A reforma também amplia o poder de decisão do autor da herança em casos, por exemplo, em que cônjuges e companheiros deixem de ser herdeiros necessários. “Porém, o projeto não avança para um sistema de autonomia plena ou de liberdade absoluta, previsto em outros países, mantendo-se alguns limites ao poder de dispor”, explica Delgado.
“A exclusão dos herdeiros necessários não é permitida de forma ampla e continua restrita às hipóteses de indignidade e de deserdação. O que se procurou fazer, no entanto, foi abrir um pouco mais o rol das hipóteses de deserdação, acrescentando, entre outras, o abandono afetivo do autor da herança, além de simplificar o trâmite da ação de deserdação.”
Benefícios à sociedade
Entre os benefícios à sociedade brasileira, a senadora Soraya Thronicke destaca que a desburocratização do inventário traria consequente redução de seus elevados custos. A acessibilidade também é preocupação dos autores do projeto, que propõem a consideração de testamento gravado em LIBRAS.
As regras sucessórias, segundo a senadora, foram as que menos sofreram alteração ao longo dos anos no Código Civil. “Desde 2015, o Brasil aprovou a Lei Brasileira de Inclusão da Pessoa com Deficiência, de modo a garantir maior acessibilidade às pessoas, e até hoje a pessoa com deficiência visual não dispõe da possibilidade de usar os recursos da tecnologia para dispor de seu patrimônio através de testamento”, acrescenta.

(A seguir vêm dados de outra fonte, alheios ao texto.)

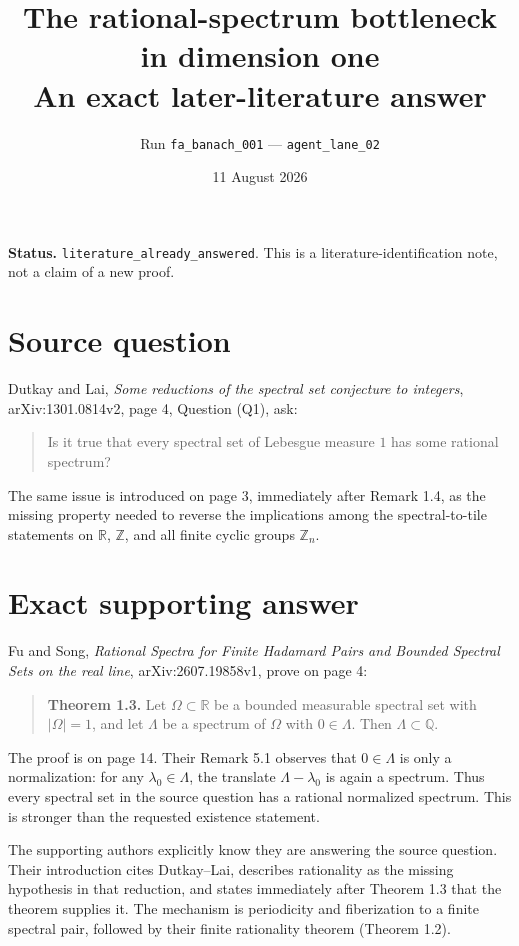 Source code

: \documentclass[11pt]{article}
\title{The rational-spectrum bottleneck in dimension one\\
\large An exact later-literature answer}
\author{Run \texttt{fa\_banach\_001} --- \texttt{agent\_lane\_02}}
\date{11 August 2026}
\begin{document}
\maketitle

\textbf{Status.} \texttt{literature\_already\_answered}. This is a
literature-identification note, not a claim of a new proof.

\section*{Source question}

Dutkay and Lai, \emph{Some reductions of the spectral set conjecture to
integers}, arXiv:1301.0814v2, page 4, Question (Q1), ask:
\begin{quote}
Is it true that every spectral set of Lebesgue measure $1$ has some rational
spectrum?
\end{quote}
The same issue is introduced on page 3, immediately after Remark 1.4, as the
missing property needed to reverse the implications among the spectral-to-tile
statements on $\mathbb R$, $\mathbb Z$, and all finite cyclic groups
$\mathbb Z_n$.

\section*{Exact supporting answer}

Fu and Song, \emph{Rational Spectra for Finite Hadamard Pairs and Bounded
Spectral Sets on the real line}, arXiv:2607.19858v1, prove on page 4:
\begin{quote}
\textbf{Theorem 1.3.} Let $\Omega\subset\mathbb R$ be a bounded measurable
spectral set with $|\Omega|=1$, and let $\Lambda$ be a spectrum of $\Omega$
with $0\in\Lambda$. Then $\Lambda\subset\mathbb Q$.
\end{quote}
The proof is on page 14. Their Remark 5.1 observes that $0\in\Lambda$ is only a
normalization: for any $\lambda_0\in\Lambda$, the translate
$\Lambda-\lambda_0$ is again a spectrum. Thus every spectral set in the source
question has a rational normalized spectrum. This is stronger than the
requested existence statement.

The supporting authors explicitly know they are answering the source question.
Their introduction cites Dutkay--Lai, describes rationality as the missing
hypothesis in that reduction, and states immediately after Theorem 1.3 that the
theorem supplies it. The mechanism is periodicity and fiberization to a finite
spectral pair, followed by their finite rationality theorem (Theorem 1.2).
\end{document}
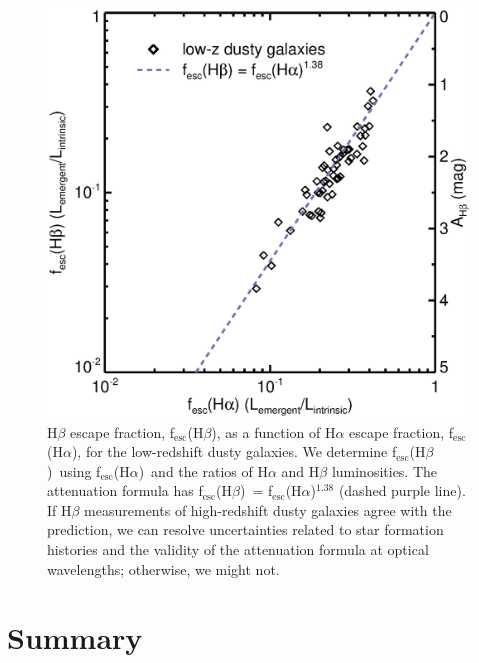 \documentclass[referee]{aa}
\newcommand{\alephha}{f$_{\mathrm{esc}}$(H$\alpha$)}
\newcommand{\alephhb}{f$_{\mathrm{esc}}$(H$\beta$)}
\begin{document}
\begin{figure}[!ht]
\centering
\includegraphics[scale=0.5]{ahb_aha_lowzdog.eps}
\caption{H$\beta$ escape fraction, \alephhb, as a function of H$\alpha$ escape
fraction, \alephha, for the low-redshift dusty galaxies.  We determine
\alephhb~using \alephha~and the ratios of H$\alpha$ and H$\beta$ luminosities.
The \citet{calzetti00} attenuation formula has \alephhb~= \alephha$^{1.38}$
(dashed purple line).  If H$\beta$ measurements of high-redshift dusty galaxies
agree with the prediction, we can resolve uncertainties related to star
formation histories and the validity of the \citet{calzetti00} attenuation
formula at optical
wavelengths; otherwise, we might not.\label{ahb}}
\end{figure}

\section{Summary}\label{sec:conclude}
\end{document}
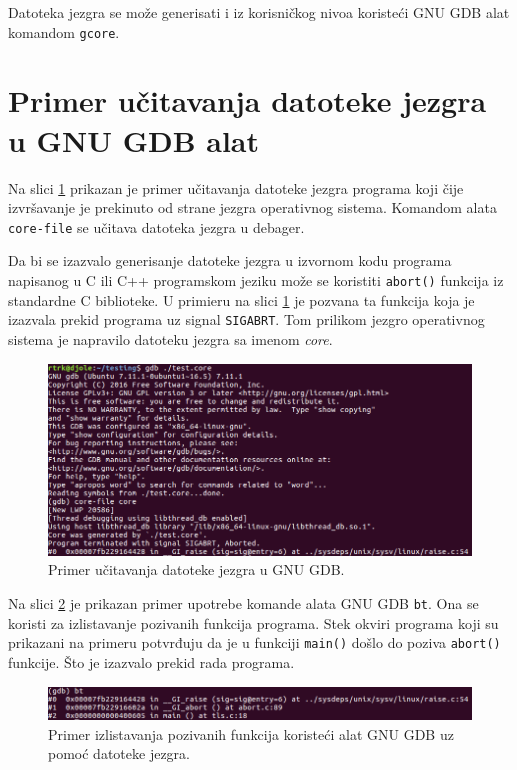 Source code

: \documentclass[12pt,oneside]{memoir}
\begin{document}
Datoteka jezgra se može generisati i iz korisničkog nivoa koristeći GNU GDB alat komandom \texttt{gcore}.

\section{Primer učitavanja datoteke jezgra u GNU GDB alat}

Na slici \ref{fig:ucitavanje_core} prikazan je primer učitavanja datoteke jezgra programa koji čije izvršavanje je prekinuto od strane jezgra operativnog sistema. Komandom alata \texttt{core-file} se učitava datoteka jezgra u debager.

Da bi se izazvalo generisanje datoteke jezgra u izvornom kodu programa napisanog u C ili C++ programskom jeziku može se koristiti \texttt{abort()} funkcija iz standardne C biblioteke. U primieru na slici \ref{fig:ucitavanje_core} je pozvana ta funkcija koja je izazvala prekid programa uz signal \texttt{SIGABRT}. Tom prilikom jezgro operativnog sistema je napravilo datoteku jezgra sa imenom \emph{core}.

\newpage
\begin{figure}[h!]
	\begin{center}
		\includegraphics[scale=0.6]{slike/ucitanje_core.png}
	\end{center}
	\caption{Primer učitavanja datoteke jezgra u GNU GDB.}
	\label{fig:ucitavanje_core}
\end{figure}

Na slici \ref{fig:bt_core} je prikazan primer upotrebe komande alata GNU GDB \texttt{bt}. Ona se koristi za izlistavanje pozivanih funkcija programa. Stek okviri programa koji su prikazani na primeru potvrđuju da je u funkciji \texttt{main()} došlo do poziva \texttt{abort()} funkcije. Što je izazvalo prekid rada programa.

\begin{figure}[h!]
	\begin{center}
		\includegraphics[scale=0.6]{slike/bt_core.png}
	\end{center}
	\caption{Primer izlistavanja pozivanih funkcija koristeći alat GNU GDB uz pomoć datoteke jezgra.}
	\label{fig:bt_core}
\end{figure}
\end{document}
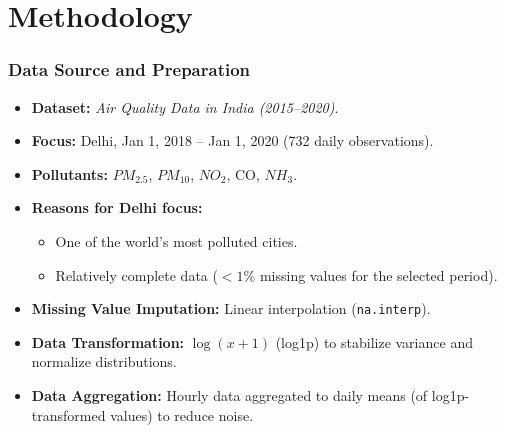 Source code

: \documentclass[svgnames, 12pt]{beamer}
\begin{document}
\section{Methodology}
\begin{frame}
    \frametitle{Data Source and Preparation}
    \begin{itemize}
        \item \textbf{Dataset:} \textit{Air Quality Data in India (2015--2020)}.
        \item \textbf{Focus:} Delhi, Jan 1, 2018 -- Jan 1, 2020 (732 daily observations).
        \item \textbf{Pollutants:} $PM_{2.5}$, $PM_{10}$, $NO_2$, CO, $NH_3$.
        \item \textbf{Reasons for Delhi focus:}
            \begin{itemize}
                \item One of the world's most polluted cities.
                \item Relatively complete data ($<1\%$ missing values for the selected period).
            \end{itemize}
        \item \textbf{Missing Value Imputation:} Linear interpolation (\texttt{na.interp}).
        \item \textbf{Data Transformation:} $\log(x+1)$ (log1p) to stabilize variance and normalize distributions.
        \item \textbf{Data Aggregation:} Hourly data aggregated to daily means (of log1p-transformed values) to reduce noise.
    \end{itemize}
\end{frame}
\end{document}
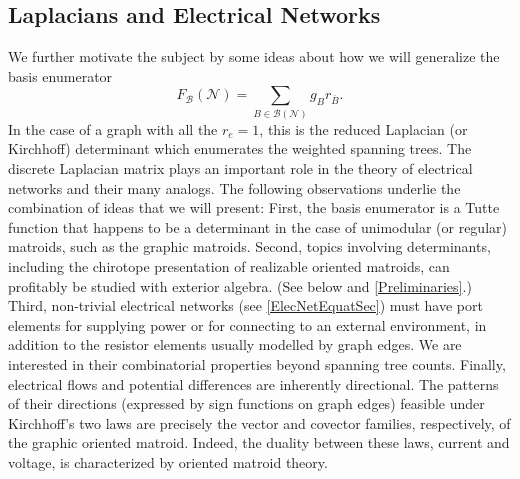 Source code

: \documentclass[12pt]{article}
\theoremstyle{definition}
\newcommand{\scomp}[1]{\ensuremath{\overline{#1}}}
\begin{document}
\subsection{Laplacians and Electrical Networks}
\label{IntroLaplace}

We further motivate the subject by some ideas 
about how we will generalize the basis enumerator
\begin{equation}
F_{\mathcal{B}}(\mathcal{N}) = 
\sum_{B\in\mathcal{B}(\mathcal{N})}g_Br_{\scomp{B}}.
\end{equation}
In the case of a graph with all the $r_e=1$, 
this is the reduced Laplacian 
(or Kirchhoff) determinant which enumerates the weighted spanning trees.
The discrete Laplacian matrix plays 
an important role in the theory of electrical networks and their
many analogs.  
The following observations underlie the combination of ideas
that we will present: First, the basis enumerator is a Tutte function that 
happens to be a determinant in the case of unimodular 
(or regular) matroids, such as the graphic matroids.
Second, topics involving determinants, including the
chirotope presentation of realizable oriented matroids,
can profitably be studied with exterior algebra.  
(See below and \textsection \ref{Preliminaries}.)  Third,
non-trivial electrical networks (see \textsection \ref{ElecNetEquatSec}) 
must have port elements 
for supplying power or for connecting to an external environment,
in addition to the resistor elements usually modelled by
graph edges.  We are interested in their combinatorial 
properties beyond spanning tree 
counts\cite{sdcMTT,sdcBDIMatroid,sdcELEW,sdcPorted,sdcISCAS95,sdcOMP,sdcISCAS98}.
Finally, electrical flows and potential differences
are inherently directional.  The patterns of their directions
(expressed by sign functions on graph edges)
feasible under Kirchhoff's two laws are precisely the 
vector and covector families, respectively, of the graphic 
oriented matroid.  Indeed, the duality between these laws, current
and voltage, is characterized by oriented matroid theory.
\end{document}
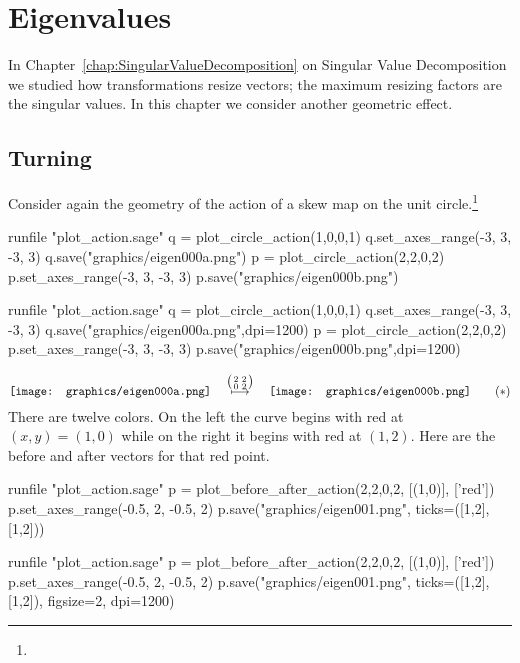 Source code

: \chapter{Eigenvalues}

In Chapter~\ref{chap:SingularValueDecomposition} on 
Singular Value Decomposition we studied how
transformations resize vectors; the maximum resizing factors
are the singular values.
In this chapter we consider another geometric effect.


\section{Turning}
Consider again the geometry of the action of a skew map on the unit 
circle.\footnote{\noterightmult}
\begin{sageoutput}
runfile "plot_action.sage"  
q = plot_circle_action(1,0,0,1) 
q.set_axes_range(-3, 3, -3, 3) 
q.save("graphics/eigen000a.png")
p = plot_circle_action(2,2,0,2) 
p.set_axes_range(-3, 3, -3, 3) 
p.save("graphics/eigen000b.png")
\end{sageoutput}
\begin{sagesilent}
runfile "plot_action.sage"  
q = plot_circle_action(1,0,0,1) 
q.set_axes_range(-3, 3, -3, 3) 
q.save("graphics/eigen000a.png",dpi=1200)
p = plot_circle_action(2,2,0,2) 
p.set_axes_range(-3, 3, -3, 3) 
p.save("graphics/eigen000b.png",dpi=1200)
\end{sagesilent}
\begin{equation*}
  \vcenteredhbox{\texttt{[image: graphics/eigen000a.png]}}
  \quad\mapsunder{\big (\begin{smallmatrix} 2 &2 \\ 0 &2 \end{smallmatrix}\big )}\quad
  \vcenteredhbox{\texttt{[image: graphics/eigen000b.png]}}
  \tag{$*$}
\end{equation*}
There are twelve colors.
On the left the curve begins with red at $(x,y)=(1,0)$
while on the right it begins with red at $(1,2)$.
Here are the before and after vectors for that red point.
\begin{sageoutput}[d,0,1;d,2,4]
runfile "plot_action.sage"  
p = plot_before_after_action(2,2,0,2, [(1,0)], ['red']) 
p.set_axes_range(-0.5, 2, -0.5, 2) 
p.save("graphics/eigen001.png", ticks=([1,2],[1,2]))
\end{sageoutput}
\begin{sagesilent}
runfile "plot_action.sage"  
p = plot_before_after_action(2,2,0,2, [(1,0)], ['red']) 
p.set_axes_range(-0.5, 2, -0.5, 2) 
p.save("graphics/eigen001.png", ticks=([1,2],[1,2]), figsize=2, dpi=1200)
\end{sagesilent}

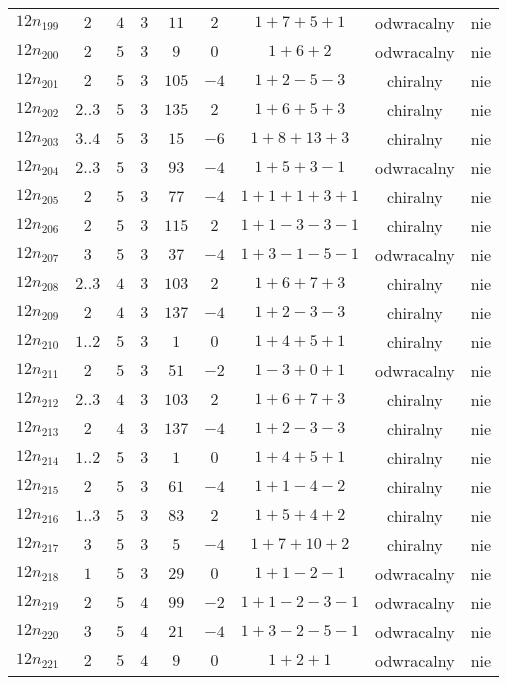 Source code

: \begin{longtable}{ccccccccc}
$12n_{199}$ & $2$ & $4$ & $3$ & $11$ & $2$ & $1+7+5+1$ & odwracalny & nie \\
$12n_{200}$ & $2$ & $5$ & $3$ & $9$ & $0$ & $1+6+2$ & odwracalny & nie \\
$12n_{201}$ & $2$ & $5$ & $3$ & $105$ & $-4$ & $1+2-5-3$ & chiralny & nie \\
$12n_{202}$ & $2..3$ & $5$ & $3$ & $135$ & $2$ & $1+6+5+3$ & chiralny & nie \\
$12n_{203}$ & $3..4$ & $5$ & $3$ & $15$ & $-6$ & $1+8+13+3$ & chiralny & nie \\
$12n_{204}$ & $2..3$ & $5$ & $3$ & $93$ & $-4$ & $1+5+3-1$ & odwracalny & nie \\
$12n_{205}$ & $2$ & $5$ & $3$ & $77$ & $-4$ & $1+1+1+3+1$ & chiralny & nie \\
$12n_{206}$ & $2$ & $5$ & $3$ & $115$ & $2$ & $1+1-3-3-1$ & chiralny & nie \\
$12n_{207}$ & $3$ & $5$ & $3$ & $37$ & $-4$ & $1+3-1-5-1$ & odwracalny & nie \\
$12n_{208}$ & $2..3$ & $4$ & $3$ & $103$ & $2$ & $1+6+7+3$ & chiralny & nie \\
$12n_{209}$ & $2$ & $4$ & $3$ & $137$ & $-4$ & $1+2-3-3$ & chiralny & nie \\
$12n_{210}$ & $1..2$ & $5$ & $3$ & $1$ & $0$ & $1+4+5+1$ & chiralny & nie \\
$12n_{211}$ & $2$ & $5$ & $3$ & $51$ & $-2$ & $1-3+0+1$ & odwracalny & nie \\
$12n_{212}$ & $2..3$ & $4$ & $3$ & $103$ & $2$ & $1+6+7+3$ & chiralny & nie \\
$12n_{213}$ & $2$ & $4$ & $3$ & $137$ & $-4$ & $1+2-3-3$ & chiralny & nie \\
$12n_{214}$ & $1..2$ & $5$ & $3$ & $1$ & $0$ & $1+4+5+1$ & chiralny & nie \\
$12n_{215}$ & $2$ & $5$ & $3$ & $61$ & $-4$ & $1+1-4-2$ & chiralny & nie \\
$12n_{216}$ & $1..3$ & $5$ & $3$ & $83$ & $2$ & $1+5+4+2$ & chiralny & nie \\
$12n_{217}$ & $3$ & $5$ & $3$ & $5$ & $-4$ & $1+7+10+2$ & chiralny & nie \\
$12n_{218}$ & $1$ & $5$ & $3$ & $29$ & $0$ & $1+1-2-1$ & odwracalny & nie \\
$12n_{219}$ & $2$ & $5$ & $4$ & $99$ & $-2$ & $1+1-2-3-1$ & odwracalny & nie \\
$12n_{220}$ & $3$ & $5$ & $4$ & $21$ & $-4$ & $1+3-2-5-1$ & odwracalny & nie \\
$12n_{221}$ & $2$ & $5$ & $4$ & $9$ & $0$ & $1+2+1$ & odwracalny & nie \\

\end{longtable}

A senadora observa que o Direito das Sucessões é o mais hermético dentro do Direito Civil, de difícil assimilação a quem não possui formação jurídica. “Por trazer conceitos e regramentos altamente especializados, também exigirá do Parlamento uma atenção especial que repercutirá na sua tramitação, pois muitos parlamentares não possuem essa especialização”, prevê. Até que aprovado, o projeto ainda passará por extensa análise do poder legislativo.
Entenda os principais eixos da reforma
Mário Delgado explica que o projeto é estruturado por três eixos. O primeiro visa a modernização, atualizando regras sucessórias para compatibilizá-las aos avanços tecnológicos e sociais. Alcançaria-se, desta forma, a equalização dos direitos sucessórios entre casamento e união estável e o reconhecimento da socioafetividade como fonte do parentesco, entre outros intentos.
“No segundo eixo, amplia-se a autonomia privada de quem é o dono do patrimônio, o que deve contribuir para popularizar, entre nós, a sucessão testamentária, além de facilitar e conferir maior segurança jurídica às operações de planejamento sucessório”, aponta Delgado.
No terceiro eixo, a tentativa é de desburocratizar o inventário, “admitindo-se o uso do inventário administrativo, mesmo em havendo testamento ou herdeiros menores e incapazes, ao mesmo tempo em que se institui um procedimento administrativo e extrajudicial para o registro, abertura e cumprimento dos testamentos”.